- _WORK ORDER_
Which lines run from the start of the material below through the line containing "Function Signature"? Retype them exactly, pictures excluded.

[Start of Attachment]

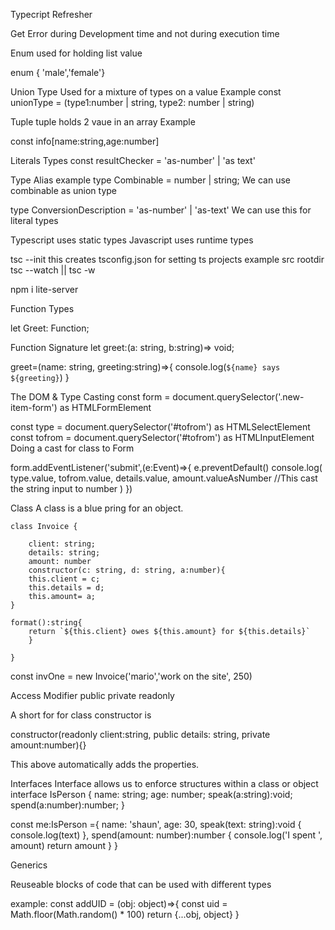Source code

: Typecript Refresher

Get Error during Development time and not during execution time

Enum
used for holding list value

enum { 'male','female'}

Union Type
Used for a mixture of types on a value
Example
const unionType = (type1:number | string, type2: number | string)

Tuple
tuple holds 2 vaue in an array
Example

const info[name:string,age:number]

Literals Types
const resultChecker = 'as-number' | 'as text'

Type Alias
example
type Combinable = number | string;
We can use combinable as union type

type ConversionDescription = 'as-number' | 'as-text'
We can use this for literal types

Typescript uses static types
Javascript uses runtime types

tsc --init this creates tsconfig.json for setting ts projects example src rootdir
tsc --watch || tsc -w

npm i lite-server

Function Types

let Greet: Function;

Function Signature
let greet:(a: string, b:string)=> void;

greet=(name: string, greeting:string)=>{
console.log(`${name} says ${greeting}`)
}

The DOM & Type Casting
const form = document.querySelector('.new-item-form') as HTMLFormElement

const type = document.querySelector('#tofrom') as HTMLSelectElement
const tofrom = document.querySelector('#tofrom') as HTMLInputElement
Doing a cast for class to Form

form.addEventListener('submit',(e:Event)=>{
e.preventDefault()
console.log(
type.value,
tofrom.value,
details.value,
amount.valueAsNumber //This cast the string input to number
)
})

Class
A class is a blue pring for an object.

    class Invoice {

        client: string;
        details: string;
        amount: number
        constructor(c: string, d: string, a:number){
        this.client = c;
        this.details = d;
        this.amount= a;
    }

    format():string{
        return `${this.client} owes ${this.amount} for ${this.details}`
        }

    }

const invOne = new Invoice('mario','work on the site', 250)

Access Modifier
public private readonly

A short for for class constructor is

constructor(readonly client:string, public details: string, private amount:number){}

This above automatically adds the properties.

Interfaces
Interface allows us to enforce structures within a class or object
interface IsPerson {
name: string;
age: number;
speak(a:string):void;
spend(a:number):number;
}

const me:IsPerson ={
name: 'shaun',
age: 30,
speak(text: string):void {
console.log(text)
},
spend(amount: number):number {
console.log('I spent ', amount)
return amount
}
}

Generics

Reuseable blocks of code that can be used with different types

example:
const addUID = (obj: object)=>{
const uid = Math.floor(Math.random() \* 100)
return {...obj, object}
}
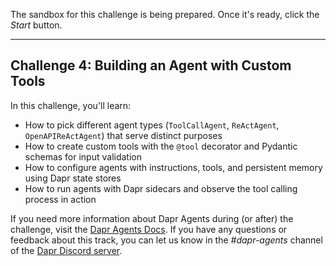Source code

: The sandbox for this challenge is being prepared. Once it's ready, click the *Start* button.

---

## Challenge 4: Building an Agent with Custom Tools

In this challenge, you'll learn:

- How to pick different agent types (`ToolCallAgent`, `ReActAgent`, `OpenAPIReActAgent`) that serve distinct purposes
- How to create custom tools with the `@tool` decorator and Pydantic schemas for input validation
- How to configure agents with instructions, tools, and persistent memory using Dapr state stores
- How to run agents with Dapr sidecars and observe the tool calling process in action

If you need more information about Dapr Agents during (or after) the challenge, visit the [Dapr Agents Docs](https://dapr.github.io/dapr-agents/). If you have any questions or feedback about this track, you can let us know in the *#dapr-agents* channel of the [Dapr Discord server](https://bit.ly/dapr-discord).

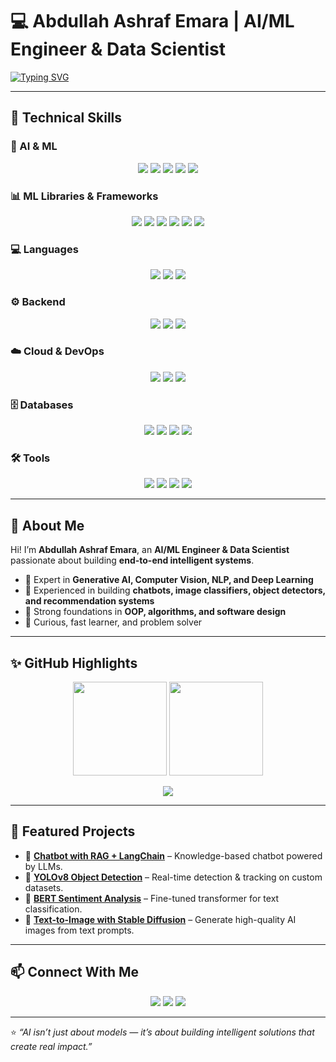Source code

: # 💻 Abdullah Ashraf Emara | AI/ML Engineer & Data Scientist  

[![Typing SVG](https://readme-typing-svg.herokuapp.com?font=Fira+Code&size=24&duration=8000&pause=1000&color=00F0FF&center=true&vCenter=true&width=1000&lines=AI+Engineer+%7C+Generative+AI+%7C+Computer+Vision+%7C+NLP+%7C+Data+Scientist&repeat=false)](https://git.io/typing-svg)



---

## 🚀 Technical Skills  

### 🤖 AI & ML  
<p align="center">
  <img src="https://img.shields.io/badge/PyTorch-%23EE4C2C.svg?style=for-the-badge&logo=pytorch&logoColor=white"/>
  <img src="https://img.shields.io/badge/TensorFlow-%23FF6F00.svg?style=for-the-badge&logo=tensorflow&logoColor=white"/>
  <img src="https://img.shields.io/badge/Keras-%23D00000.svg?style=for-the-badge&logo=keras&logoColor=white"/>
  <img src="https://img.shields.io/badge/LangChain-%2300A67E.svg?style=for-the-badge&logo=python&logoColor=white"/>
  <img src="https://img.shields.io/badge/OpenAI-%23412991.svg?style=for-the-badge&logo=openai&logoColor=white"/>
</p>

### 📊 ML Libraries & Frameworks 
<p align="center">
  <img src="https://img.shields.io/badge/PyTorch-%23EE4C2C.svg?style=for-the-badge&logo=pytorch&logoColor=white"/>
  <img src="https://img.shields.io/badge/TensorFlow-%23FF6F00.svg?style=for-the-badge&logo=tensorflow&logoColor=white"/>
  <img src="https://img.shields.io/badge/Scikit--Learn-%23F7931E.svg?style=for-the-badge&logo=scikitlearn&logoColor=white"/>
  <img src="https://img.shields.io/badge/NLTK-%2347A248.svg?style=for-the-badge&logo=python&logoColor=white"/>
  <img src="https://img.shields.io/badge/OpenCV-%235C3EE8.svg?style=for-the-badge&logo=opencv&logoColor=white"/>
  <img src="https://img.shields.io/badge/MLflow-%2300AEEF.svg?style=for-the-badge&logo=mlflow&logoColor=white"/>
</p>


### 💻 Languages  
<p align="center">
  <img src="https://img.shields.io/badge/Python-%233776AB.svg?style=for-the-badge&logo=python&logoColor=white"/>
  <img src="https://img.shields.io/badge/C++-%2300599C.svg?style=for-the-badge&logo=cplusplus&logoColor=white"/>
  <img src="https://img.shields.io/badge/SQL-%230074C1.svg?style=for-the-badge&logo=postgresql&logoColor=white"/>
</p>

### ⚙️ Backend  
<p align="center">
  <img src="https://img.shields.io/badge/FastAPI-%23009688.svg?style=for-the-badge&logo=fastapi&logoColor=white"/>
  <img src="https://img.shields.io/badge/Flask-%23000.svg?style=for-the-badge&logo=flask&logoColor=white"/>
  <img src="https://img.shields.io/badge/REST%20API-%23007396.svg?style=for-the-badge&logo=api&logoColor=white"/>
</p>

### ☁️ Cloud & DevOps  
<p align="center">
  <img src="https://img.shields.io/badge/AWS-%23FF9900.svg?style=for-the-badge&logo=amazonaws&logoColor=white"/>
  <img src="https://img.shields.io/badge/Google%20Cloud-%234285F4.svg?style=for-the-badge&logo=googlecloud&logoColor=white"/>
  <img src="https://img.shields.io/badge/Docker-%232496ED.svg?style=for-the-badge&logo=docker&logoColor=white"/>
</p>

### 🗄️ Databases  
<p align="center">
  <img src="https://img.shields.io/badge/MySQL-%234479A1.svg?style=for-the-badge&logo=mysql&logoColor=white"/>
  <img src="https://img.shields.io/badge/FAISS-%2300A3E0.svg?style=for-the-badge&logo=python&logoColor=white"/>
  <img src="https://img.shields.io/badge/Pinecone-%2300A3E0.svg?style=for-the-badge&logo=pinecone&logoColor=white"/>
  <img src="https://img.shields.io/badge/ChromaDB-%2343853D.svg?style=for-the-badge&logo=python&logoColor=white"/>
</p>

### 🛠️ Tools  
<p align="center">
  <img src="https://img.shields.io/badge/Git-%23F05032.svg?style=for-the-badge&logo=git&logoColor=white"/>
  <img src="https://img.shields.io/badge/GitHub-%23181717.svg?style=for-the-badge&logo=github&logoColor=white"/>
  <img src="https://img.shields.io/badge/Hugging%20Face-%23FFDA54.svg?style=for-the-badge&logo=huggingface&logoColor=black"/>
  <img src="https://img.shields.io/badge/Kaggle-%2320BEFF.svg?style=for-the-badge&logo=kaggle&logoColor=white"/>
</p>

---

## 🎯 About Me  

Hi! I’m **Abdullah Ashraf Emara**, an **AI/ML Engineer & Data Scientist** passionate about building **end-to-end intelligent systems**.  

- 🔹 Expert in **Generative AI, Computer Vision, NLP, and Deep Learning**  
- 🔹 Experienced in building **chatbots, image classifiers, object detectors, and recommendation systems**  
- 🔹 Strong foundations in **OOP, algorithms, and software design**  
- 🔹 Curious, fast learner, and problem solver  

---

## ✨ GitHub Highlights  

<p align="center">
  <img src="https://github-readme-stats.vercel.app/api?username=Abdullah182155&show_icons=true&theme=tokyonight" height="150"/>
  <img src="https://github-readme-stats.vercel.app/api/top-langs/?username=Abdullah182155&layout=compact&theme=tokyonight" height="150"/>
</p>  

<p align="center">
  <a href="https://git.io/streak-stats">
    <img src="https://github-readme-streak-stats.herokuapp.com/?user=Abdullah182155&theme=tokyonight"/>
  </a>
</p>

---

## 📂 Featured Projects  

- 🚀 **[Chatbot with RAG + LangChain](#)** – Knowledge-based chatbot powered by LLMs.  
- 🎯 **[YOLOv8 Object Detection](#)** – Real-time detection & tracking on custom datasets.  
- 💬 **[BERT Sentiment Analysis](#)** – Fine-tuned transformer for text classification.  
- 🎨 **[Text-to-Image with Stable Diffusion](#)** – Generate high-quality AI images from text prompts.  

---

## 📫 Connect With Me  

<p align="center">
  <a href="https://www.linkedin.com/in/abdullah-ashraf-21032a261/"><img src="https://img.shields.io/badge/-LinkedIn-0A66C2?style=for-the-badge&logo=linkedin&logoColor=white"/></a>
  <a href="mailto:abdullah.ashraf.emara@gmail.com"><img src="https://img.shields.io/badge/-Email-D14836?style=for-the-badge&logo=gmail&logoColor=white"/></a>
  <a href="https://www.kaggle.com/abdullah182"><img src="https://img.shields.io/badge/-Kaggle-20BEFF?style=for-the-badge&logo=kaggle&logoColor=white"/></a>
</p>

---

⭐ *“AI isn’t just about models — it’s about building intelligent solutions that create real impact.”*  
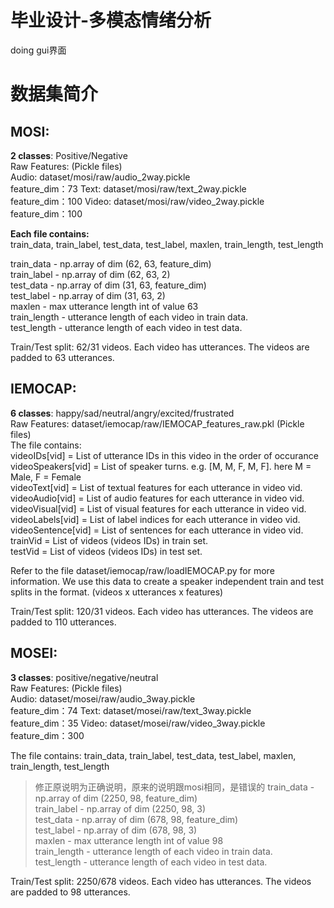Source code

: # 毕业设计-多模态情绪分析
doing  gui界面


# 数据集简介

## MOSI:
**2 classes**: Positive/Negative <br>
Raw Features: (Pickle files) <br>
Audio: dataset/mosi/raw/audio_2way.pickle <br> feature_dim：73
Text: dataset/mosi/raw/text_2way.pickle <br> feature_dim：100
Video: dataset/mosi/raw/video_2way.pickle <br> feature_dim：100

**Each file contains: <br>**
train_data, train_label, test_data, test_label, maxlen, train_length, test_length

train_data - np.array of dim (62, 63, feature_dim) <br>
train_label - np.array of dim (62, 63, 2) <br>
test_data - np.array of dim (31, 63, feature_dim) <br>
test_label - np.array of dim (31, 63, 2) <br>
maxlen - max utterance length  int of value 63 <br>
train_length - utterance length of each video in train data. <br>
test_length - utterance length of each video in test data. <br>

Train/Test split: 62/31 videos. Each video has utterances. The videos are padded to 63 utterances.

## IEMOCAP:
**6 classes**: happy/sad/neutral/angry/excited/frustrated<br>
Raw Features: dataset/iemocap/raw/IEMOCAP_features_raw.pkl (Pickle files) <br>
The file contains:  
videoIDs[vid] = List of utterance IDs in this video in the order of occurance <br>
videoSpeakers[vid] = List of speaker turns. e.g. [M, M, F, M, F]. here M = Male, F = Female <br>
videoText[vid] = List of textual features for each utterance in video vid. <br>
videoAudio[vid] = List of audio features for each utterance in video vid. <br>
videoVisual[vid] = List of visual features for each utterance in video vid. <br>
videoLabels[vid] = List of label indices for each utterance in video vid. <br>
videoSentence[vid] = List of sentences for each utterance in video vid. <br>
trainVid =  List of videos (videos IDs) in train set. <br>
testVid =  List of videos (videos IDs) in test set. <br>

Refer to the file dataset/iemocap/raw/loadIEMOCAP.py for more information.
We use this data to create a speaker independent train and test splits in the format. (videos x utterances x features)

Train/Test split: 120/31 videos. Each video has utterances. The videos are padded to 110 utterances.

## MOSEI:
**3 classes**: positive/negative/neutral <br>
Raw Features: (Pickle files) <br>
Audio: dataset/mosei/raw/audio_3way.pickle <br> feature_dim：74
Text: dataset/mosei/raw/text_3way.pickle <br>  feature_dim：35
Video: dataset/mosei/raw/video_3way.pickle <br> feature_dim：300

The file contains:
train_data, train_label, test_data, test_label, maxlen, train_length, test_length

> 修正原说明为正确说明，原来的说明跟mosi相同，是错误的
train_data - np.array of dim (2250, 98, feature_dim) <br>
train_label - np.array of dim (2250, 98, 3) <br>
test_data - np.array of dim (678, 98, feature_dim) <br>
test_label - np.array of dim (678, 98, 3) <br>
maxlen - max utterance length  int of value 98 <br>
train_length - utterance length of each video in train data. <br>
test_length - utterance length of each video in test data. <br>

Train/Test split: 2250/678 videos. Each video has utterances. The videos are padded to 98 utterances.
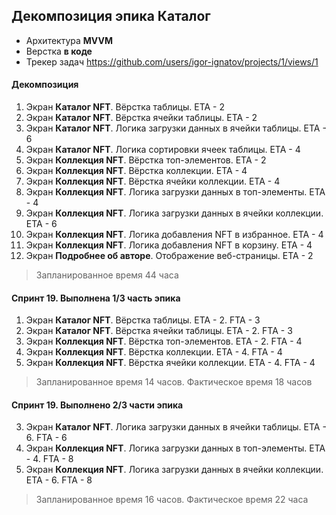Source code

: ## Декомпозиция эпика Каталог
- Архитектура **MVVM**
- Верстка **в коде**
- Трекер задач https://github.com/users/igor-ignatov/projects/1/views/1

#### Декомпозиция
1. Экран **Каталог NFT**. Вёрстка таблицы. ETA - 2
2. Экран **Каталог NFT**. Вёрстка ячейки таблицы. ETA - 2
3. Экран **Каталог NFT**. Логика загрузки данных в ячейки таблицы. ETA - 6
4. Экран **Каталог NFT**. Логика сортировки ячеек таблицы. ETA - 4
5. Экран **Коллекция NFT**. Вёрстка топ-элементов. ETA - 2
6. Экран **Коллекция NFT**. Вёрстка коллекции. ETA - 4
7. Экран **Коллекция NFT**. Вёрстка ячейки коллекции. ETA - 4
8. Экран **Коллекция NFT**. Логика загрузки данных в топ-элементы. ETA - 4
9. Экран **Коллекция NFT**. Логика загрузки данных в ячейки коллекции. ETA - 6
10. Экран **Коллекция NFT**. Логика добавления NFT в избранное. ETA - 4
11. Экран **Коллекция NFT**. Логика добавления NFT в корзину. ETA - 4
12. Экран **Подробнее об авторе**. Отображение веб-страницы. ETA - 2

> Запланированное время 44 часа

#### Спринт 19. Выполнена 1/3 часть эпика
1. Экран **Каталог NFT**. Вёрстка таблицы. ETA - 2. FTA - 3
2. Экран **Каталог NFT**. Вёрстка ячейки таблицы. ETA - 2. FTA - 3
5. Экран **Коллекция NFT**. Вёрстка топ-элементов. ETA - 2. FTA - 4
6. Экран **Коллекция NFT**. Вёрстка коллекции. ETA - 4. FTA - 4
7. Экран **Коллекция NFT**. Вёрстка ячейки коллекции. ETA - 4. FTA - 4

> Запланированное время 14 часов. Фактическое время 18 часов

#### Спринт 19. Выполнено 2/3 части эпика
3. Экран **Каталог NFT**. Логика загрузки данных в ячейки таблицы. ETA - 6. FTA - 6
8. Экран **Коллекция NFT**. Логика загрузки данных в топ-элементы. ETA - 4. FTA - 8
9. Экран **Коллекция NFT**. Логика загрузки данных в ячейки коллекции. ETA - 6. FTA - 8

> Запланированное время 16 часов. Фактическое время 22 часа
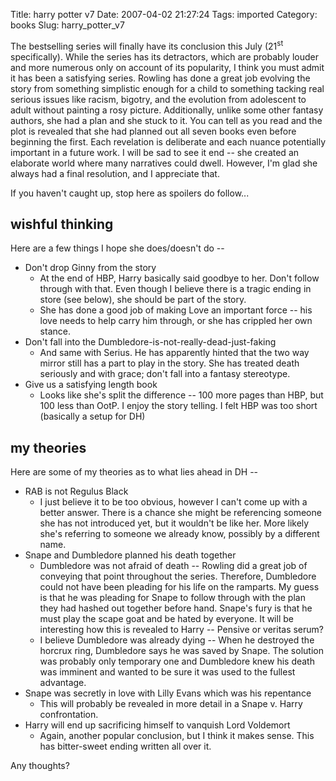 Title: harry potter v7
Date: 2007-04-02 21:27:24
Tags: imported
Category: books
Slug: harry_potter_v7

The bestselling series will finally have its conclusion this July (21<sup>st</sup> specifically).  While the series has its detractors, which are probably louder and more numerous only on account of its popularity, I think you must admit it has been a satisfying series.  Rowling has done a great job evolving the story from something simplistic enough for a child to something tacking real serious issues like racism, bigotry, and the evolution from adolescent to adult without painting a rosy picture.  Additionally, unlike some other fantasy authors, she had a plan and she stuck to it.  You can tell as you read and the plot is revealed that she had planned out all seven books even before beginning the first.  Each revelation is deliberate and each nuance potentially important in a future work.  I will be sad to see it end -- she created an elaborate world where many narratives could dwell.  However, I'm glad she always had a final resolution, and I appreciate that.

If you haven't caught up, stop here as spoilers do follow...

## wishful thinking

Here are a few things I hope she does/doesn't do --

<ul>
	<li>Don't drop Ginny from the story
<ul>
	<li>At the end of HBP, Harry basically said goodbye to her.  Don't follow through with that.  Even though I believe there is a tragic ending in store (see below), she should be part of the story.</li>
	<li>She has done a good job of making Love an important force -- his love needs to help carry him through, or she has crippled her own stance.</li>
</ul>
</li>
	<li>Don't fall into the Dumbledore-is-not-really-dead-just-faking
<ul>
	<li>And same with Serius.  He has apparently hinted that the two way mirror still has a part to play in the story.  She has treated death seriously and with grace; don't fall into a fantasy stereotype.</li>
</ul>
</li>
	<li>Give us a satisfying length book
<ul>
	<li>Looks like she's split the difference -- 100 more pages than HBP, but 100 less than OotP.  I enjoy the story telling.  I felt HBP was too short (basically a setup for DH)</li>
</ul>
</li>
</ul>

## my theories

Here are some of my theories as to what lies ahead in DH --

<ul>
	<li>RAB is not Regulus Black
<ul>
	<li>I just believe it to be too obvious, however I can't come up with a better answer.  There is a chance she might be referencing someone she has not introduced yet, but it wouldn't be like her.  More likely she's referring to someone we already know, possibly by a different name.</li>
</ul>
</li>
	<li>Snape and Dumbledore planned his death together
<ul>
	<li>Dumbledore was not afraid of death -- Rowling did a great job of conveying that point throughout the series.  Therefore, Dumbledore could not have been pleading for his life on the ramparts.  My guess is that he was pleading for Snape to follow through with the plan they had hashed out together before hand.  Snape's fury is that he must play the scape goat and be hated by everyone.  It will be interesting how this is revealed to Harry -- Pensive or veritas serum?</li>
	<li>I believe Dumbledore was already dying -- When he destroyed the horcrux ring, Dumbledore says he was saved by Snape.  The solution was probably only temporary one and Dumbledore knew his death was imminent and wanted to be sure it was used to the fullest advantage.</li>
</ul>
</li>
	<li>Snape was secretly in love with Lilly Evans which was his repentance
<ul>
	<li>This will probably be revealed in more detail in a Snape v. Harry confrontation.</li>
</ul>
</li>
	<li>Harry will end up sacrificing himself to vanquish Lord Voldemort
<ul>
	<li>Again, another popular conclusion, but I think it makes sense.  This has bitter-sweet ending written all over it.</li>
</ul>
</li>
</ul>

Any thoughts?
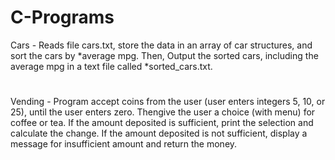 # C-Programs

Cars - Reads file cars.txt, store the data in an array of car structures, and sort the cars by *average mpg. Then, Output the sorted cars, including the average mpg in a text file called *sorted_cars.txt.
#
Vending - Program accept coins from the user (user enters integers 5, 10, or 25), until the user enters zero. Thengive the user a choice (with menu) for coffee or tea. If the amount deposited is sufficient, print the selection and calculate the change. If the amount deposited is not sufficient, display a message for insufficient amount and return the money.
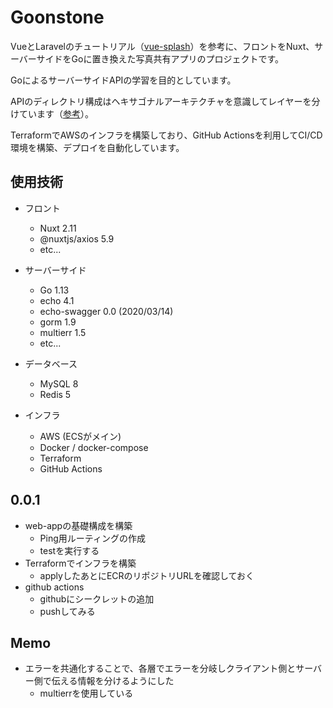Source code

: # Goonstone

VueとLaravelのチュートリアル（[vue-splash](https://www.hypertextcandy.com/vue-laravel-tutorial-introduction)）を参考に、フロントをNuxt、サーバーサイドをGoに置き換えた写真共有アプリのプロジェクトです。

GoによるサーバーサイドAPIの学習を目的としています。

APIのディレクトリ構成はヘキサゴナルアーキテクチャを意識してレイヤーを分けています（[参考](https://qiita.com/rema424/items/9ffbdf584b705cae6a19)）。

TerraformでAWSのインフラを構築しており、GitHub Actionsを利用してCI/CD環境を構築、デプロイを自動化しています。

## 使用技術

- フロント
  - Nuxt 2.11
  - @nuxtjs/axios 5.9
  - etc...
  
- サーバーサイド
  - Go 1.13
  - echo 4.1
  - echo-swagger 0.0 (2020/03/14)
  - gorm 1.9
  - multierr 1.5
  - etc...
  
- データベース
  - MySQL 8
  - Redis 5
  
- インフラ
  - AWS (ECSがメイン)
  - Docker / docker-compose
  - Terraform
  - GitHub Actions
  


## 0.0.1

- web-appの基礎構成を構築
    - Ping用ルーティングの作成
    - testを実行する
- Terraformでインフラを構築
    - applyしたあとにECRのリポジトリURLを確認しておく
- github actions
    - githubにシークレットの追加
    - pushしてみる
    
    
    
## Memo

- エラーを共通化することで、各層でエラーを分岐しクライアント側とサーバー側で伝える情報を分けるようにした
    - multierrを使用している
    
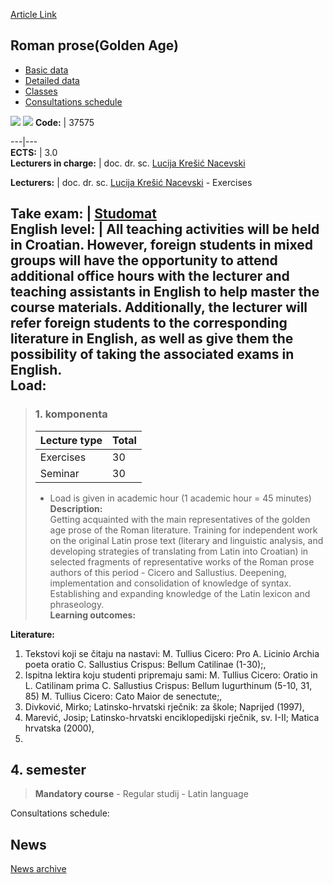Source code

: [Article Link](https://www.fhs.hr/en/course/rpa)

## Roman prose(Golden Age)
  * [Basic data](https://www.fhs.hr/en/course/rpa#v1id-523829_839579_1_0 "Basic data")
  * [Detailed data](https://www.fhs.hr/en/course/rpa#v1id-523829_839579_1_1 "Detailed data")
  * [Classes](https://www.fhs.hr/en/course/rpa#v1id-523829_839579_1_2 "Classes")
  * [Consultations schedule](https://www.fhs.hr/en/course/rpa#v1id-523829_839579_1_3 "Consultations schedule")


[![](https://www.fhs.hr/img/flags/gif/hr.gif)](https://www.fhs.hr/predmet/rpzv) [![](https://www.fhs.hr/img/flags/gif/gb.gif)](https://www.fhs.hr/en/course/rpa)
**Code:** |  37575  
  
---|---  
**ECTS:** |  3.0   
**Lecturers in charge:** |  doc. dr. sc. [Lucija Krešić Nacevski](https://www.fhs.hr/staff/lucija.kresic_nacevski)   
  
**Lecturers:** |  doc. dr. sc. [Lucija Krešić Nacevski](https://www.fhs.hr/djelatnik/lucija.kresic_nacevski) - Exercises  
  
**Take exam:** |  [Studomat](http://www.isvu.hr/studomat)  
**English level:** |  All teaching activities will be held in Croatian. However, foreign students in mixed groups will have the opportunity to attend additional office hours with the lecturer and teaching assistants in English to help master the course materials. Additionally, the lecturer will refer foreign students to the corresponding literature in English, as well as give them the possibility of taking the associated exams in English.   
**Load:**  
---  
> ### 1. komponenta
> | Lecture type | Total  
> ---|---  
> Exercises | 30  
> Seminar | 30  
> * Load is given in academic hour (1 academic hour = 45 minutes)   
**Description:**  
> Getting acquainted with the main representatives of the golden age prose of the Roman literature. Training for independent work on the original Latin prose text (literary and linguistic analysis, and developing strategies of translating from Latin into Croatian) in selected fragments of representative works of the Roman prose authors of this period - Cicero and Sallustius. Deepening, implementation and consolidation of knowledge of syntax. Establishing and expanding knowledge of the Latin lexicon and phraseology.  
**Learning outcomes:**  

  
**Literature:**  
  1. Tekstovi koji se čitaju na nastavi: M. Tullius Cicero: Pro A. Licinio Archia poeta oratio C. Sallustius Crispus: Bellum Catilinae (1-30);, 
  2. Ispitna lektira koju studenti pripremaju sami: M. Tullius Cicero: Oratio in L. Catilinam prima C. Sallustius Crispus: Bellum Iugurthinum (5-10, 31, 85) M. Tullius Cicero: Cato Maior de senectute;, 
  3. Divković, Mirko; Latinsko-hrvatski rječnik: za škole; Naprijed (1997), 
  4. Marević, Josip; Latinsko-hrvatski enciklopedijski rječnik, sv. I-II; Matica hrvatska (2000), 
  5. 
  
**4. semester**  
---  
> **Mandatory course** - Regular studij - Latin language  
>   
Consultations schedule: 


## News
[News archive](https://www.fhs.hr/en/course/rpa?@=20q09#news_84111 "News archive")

[End of Attachment]

- _ANSWER TO THE PROBLEM_
Source code

: Typecript Refresher

Get Error during Development time and not during execution time

Enum
used for holding list value

enum { 'male','female'}

Union Type
Used for a mixture of types on a value
Example
const unionType = (type1:number | string, type2: number | string)

Tuple
tuple holds 2 vaue in an array
Example

const info[name:string,age:number]

Literals Types
const resultChecker = 'as-number' | 'as text'

Type Alias
example
type Combinable = number | string;
We can use combinable as union type

type ConversionDescription = 'as-number' | 'as-text'
We can use this for literal types

Typescript uses static types
Javascript uses runtime types

tsc --init this creates tsconfig.json for setting ts projects example src rootdir
tsc --watch || tsc -w

npm i lite-server

Function Types

let Greet: Function;

Function Signature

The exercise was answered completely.